Task objective
Write out all the data verbatim. Skip images.

Records to process
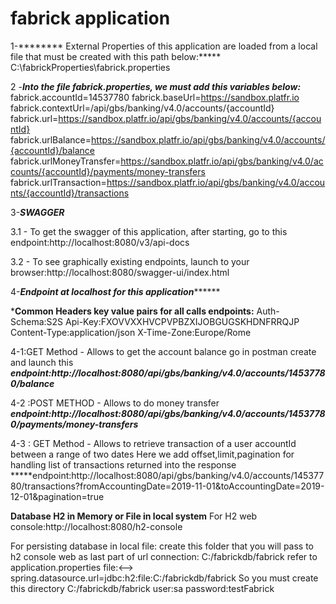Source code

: # fabrick application

1-******** External Properties of this application are loaded from a local file that must be created with this path below:*****
C:\fabrickProperties\fabrick.properties

2 -*****Into the file fabrick.properties, we must add this variables below:*****
fabrick.accountId=14537780
fabrick.baseUrl=https://sandbox.platfr.io
fabrick.contextUrl=/api/gbs/banking/v4.0/accounts/{accountId}
fabrick.url=https://sandbox.platfr.io/api/gbs/banking/v4.0/accounts/{accountId}
fabrick.urlBalance=https://sandbox.platfr.io/api/gbs/banking/v4.0/accounts/{accountId}/balance
fabrick.urlMoneyTransfer=https://sandbox.platfr.io/api/gbs/banking/v4.0/accounts/{accountId}/payments/money-transfers
fabrick.urlTransaction=https://sandbox.platfr.io/api/gbs/banking/v4.0/accounts/{accountId}/transactions

3-*******SWAGGER*******

  3.1 - To get the swagger of this application, after starting, go to this endpoint:http://localhost:8080/v3/api-docs

  3.2 - To see graphically existing endpoints, launch to your browser:http://localhost:8080/swagger-ui/index.html

4-*****Endpoint at localhost for this application***********

   *********Common Headers key value pairs for all calls endpoints:********
   Auth-Schema:S2S
   Api-Key:FXOVVXXHVCPVPBZXIJOBGUGSKHDNFRRQJP
   Content-Type:application/json
   X-Time-Zone:Europe/Rome

  4-1:GET Method - Allows to get the account balance go in postman create and launch this *****endpoint:http://localhost:8080/api/gbs/banking/v4.0/accounts/14537780/balance*****				    
  
  
  4-2 :POST METHOD - Allows to do money transfer 
*****endpoint:http://localhost:8080/api/gbs/banking/v4.0/accounts/14537780/payments/money-transfers*****
  
  
  4-3 : GET Method - Allows to retrieve transaction of a user accountId between a range of two dates
  Here we add offset,limit,pagination for handling list of transactions returned into the response
*****endpoint:http://localhost:8080/api/gbs/banking/v4.0/accounts/14537780/transactions?fromAccountingDate=2019-11-01&toAccountingDate=2019-12-01&pagination=true

****Database H2 in Memory or File in local system****
For H2 web console:http://localhost:8080/h2-console

For persisting database in local file: create this folder that you will pass to h2 console web as last part of url connection:
C:/fabrickdb/fabrick
refer to application.properties file:<--> spring.datasource.url=jdbc:h2:file:C:/fabrickdb/fabrick
So you must create this directory C:/fabrickdb/fabrick
user:sa
password:testFabrick
  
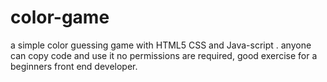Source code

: # color-game
a simple color guessing game with HTML5 CSS and Java-script  . 
anyone can copy code and use it no permissions are required, good exercise for a beginners front end developer.
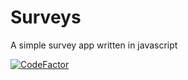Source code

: # Surveys
A simple survey app written in javascript  

[![CodeFactor](https://www.codefactor.io/repository/github/mrtip0/surveys/badge/master)](https://www.codefactor.io/repository/github/mrtip0/surveys/overview/master)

Worked solution
Source code

: # fabrick application

1-******** External Properties of this application are loaded from a local file that must be created with this path below:*****
C:\fabrickProperties\fabrick.properties

2 -*****Into the file fabrick.properties, we must add this variables below:*****
fabrick.accountId=14537780
fabrick.baseUrl=https://sandbox.platfr.io
fabrick.contextUrl=/api/gbs/banking/v4.0/accounts/{accountId}
fabrick.url=https://sandbox.platfr.io/api/gbs/banking/v4.0/accounts/{accountId}
fabrick.urlBalance=https://sandbox.platfr.io/api/gbs/banking/v4.0/accounts/{accountId}/balance
fabrick.urlMoneyTransfer=https://sandbox.platfr.io/api/gbs/banking/v4.0/accounts/{accountId}/payments/money-transfers
fabrick.urlTransaction=https://sandbox.platfr.io/api/gbs/banking/v4.0/accounts/{accountId}/transactions

3-*******SWAGGER*******

  3.1 - To get the swagger of this application, after starting, go to this endpoint:http://localhost:8080/v3/api-docs

  3.2 - To see graphically existing endpoints, launch to your browser:http://localhost:8080/swagger-ui/index.html

4-*****Endpoint at localhost for this application***********

   *********Common Headers key value pairs for all calls endpoints:********
   Auth-Schema:S2S
   Api-Key:FXOVVXXHVCPVPBZXIJOBGUGSKHDNFRRQJP
   Content-Type:application/json
   X-Time-Zone:Europe/Rome

  4-1:GET Method - Allows to get the account balance go in postman create and launch this *****endpoint:http://localhost:8080/api/gbs/banking/v4.0/accounts/14537780/balance*****				    
  
  
  4-2 :POST METHOD - Allows to do money transfer 
*****endpoint:http://localhost:8080/api/gbs/banking/v4.0/accounts/14537780/payments/money-transfers*****
  
  
  4-3 : GET Method - Allows to retrieve transaction of a user accountId between a range of two dates
  Here we add offset,limit,pagination for handling list of transactions returned into the response
*****endpoint:http://localhost:8080/api/gbs/banking/v4.0/accounts/14537780/transactions?fromAccountingDate=2019-11-01&toAccountingDate=2019-12-01&pagination=true

****Database H2 in Memory or File in local system****
For H2 web console:http://localhost:8080/h2-console

For persisting database in local file: create this folder that you will pass to h2 console web as last part of url connection:
C:/fabrickdb/fabrick
refer to application.properties file:<--> spring.datasource.url=jdbc:h2:file:C:/fabrickdb/fabrick
So you must create this directory C:/fabrickdb/fabrick
user:sa
password:testFabrick
  
Source code

: # color-game
a simple color guessing game with HTML5 CSS and Java-script  . 
anyone can copy code and use it no permissions are required, good exercise for a beginners front end developer.
Source code

: # Surveys
A simple survey app written in javascript  

[![CodeFactor](https://www.codefactor.io/repository/github/mrtip0/surveys/badge/master)](https://www.codefactor.io/repository/github/mrtip0/surveys/overview/master)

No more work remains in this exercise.